Los ojos de su hijo se empaparon al mismo tiempo que sus brazos rodeaban aquel

hombre de pelo escaso y cuerpo lánguido, y mientras lo abrazaba le dijo en voz muy

baja: -te amo papa, te voy a extrañar mucho.

Ya habían pasado varias horas desde que su hijo se había ido, el paisaje seguía

siendo el mismo, el jinete no había llegado esa anoche, pensó que era porque su

hijo estaba en la casa, se levantó de la silla, miró el reloj que ya marcaba las 7 de

la mañana, tomo una bolsa de fique llena de semillas, un viejo azadón y un balde

con agua de la que llegaba por el tubo de suministro hasta el tanque que se llenaba

gota a gota con lo poco que suministraba el nacimiento de la loca, abrió la puerta

de la baranda y se dirigió hacia la pequeña huerta que estaba tratando de crear. El

ritual era el mismo, sembrar semillas el primer día de la semana, tratar de regarlas

tres veces al día si podía conseguir el agua y esperar, desear que alguna semilla

creciera, que alguna le devolviera la esperanza de saber que aquella tierra era

capaz de albergar vida otra vez.

“esta tierra es mágica”. Pensaba Rafael mientras removía la tierra con el azadón

para sembrar sus semillas.


El día transcurrió igual a los otros, la lluvia no llego y el viento fue inclemente, la

tierra continuaba árida y estéril, algunas semillas se transformaban en pequeñas

plantas que sobrevivían tres o cuatros días para luego secarse lentamente.

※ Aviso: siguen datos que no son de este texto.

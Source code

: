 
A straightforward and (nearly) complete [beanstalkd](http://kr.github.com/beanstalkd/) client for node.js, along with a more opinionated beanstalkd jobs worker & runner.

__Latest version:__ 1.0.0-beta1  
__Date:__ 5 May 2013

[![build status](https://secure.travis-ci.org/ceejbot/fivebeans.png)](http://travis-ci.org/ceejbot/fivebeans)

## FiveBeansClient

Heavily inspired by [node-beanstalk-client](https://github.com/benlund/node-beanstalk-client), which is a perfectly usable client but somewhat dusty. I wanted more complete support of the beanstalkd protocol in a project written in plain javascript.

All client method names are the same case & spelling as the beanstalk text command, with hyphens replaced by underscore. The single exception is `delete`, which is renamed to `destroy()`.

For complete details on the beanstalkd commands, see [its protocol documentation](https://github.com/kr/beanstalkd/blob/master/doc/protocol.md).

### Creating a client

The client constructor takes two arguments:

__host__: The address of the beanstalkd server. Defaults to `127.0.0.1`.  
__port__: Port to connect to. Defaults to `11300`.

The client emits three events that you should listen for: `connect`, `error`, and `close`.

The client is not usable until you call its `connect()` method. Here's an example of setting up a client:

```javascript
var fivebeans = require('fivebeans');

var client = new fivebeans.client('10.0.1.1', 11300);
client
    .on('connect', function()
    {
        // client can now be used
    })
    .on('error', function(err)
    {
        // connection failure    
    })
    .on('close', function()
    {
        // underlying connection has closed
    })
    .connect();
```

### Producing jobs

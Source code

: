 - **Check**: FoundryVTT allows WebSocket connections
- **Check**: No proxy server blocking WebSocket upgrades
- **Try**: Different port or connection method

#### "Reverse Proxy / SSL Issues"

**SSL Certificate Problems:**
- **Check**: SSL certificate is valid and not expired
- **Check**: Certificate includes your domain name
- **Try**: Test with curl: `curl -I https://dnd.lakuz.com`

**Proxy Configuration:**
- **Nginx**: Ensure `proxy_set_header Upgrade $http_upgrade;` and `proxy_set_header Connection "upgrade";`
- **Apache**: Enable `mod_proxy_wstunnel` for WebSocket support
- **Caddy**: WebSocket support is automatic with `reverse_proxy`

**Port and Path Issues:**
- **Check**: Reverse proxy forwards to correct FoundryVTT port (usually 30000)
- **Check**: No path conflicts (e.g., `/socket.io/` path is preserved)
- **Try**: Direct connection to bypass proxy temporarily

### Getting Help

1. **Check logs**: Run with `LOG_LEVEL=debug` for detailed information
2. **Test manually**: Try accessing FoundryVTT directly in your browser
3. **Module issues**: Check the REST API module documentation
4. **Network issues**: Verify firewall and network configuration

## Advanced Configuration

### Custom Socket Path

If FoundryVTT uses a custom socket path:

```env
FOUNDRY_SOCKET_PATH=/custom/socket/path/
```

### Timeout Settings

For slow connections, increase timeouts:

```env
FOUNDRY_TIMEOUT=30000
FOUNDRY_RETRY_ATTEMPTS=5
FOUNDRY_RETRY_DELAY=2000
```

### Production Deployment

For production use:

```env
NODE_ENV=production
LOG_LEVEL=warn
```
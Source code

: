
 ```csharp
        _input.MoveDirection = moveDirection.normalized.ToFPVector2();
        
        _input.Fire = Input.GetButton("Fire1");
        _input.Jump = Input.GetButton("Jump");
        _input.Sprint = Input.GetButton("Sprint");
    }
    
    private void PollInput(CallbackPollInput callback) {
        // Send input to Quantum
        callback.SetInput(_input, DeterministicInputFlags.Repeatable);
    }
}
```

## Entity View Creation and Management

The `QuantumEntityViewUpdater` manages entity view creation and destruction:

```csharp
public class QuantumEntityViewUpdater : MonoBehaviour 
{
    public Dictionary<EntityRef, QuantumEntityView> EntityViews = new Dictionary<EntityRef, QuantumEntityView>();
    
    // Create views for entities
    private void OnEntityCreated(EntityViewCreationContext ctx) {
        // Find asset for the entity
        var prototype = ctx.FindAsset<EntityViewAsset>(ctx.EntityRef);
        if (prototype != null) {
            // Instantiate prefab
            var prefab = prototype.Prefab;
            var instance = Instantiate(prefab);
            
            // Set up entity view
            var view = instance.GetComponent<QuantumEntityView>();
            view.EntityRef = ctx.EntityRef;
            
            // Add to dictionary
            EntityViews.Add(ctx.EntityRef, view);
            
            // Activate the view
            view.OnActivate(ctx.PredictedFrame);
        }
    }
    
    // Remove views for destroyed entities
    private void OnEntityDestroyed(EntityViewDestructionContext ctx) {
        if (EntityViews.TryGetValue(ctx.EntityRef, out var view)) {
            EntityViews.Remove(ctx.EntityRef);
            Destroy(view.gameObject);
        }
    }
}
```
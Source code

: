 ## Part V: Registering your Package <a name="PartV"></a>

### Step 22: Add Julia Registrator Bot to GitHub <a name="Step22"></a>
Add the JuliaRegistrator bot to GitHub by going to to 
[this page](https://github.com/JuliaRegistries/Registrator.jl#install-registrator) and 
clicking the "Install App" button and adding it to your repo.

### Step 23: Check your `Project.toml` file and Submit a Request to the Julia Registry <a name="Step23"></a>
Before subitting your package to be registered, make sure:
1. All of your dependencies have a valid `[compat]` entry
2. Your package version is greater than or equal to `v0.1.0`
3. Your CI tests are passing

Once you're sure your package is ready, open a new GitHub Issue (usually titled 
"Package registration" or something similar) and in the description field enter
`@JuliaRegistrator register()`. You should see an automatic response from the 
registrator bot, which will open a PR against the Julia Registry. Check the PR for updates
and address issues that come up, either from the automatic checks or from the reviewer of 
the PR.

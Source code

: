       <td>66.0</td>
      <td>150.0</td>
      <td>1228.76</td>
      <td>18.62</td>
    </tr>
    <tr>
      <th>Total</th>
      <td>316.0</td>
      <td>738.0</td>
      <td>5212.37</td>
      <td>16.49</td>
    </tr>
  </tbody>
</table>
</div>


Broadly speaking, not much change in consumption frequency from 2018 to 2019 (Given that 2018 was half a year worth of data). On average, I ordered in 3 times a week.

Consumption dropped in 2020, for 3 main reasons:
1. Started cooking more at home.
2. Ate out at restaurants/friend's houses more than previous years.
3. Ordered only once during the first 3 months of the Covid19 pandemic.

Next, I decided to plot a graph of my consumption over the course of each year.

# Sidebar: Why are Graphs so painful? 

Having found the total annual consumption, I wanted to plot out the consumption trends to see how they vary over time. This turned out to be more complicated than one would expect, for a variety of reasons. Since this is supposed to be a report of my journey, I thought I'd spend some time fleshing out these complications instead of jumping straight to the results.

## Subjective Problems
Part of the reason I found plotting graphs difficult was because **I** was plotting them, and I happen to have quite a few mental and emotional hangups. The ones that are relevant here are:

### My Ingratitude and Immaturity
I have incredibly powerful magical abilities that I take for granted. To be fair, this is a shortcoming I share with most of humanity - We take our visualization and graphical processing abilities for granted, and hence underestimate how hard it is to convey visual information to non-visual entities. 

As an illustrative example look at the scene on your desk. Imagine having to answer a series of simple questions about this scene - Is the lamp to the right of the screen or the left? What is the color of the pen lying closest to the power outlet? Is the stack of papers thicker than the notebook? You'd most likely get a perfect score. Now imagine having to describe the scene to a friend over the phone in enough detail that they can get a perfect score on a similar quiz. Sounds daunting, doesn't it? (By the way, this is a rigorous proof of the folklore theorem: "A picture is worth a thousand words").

La noche avanzaba y ya dormido sintió nuevamente los cascos de caballo llegando

a la casa despertó de un salto y corrió al potrero, sintió un viento gélido recorriendo

todo el patio, se envolvió en su poncho y siguió el sonido, sintió el caballo llegando

hasta la entrada del corredor, el jinete desmontando y los pasos que recorrían el

pasillo hasta la esquina que daba a la cocina, pero los pasos no se detuvieron allí,

se siguieron escuchando camino al pequeño cuarto donde guardaba las

herramientas y se fueron desvaneciendo hasta que no escucho nada más. Corrió al

cuarto y encendió una lámpara, tomo la pala y el azadón y empezó a excavar en el

piso de aquel pequeño cuarto, llevaba más de dos horas en aquella labor excavando

con su pala, sacando tierra y piedras y entonces algo sonó, cavó a su alrededor y

después de unos minutos lo pudo sacar, era un pesado cofre lleno, repleto de

monedas de oro, un brazalete incrustado de preciosas esmeraldas y una figura de

guepardo echa de oro con esmeraldas por ojos, tomó algunas monedas y las joyas

en sus manos y fue inevitable contener el llanto, se enjugó las lágrimas y en su cara

el polvo se hizo barro, tiró las joyas y el cofre a un lado, tomó nuevamente la pala y

siguió excavando, esperando, anhelando encontrar algún tesoro verdadero, una

semilla mágica que creciera en la tierra árida, una planta que necesitara poca agua

para sobrevivir o tal vez, porque no, un nacimiento de agua, un manantial.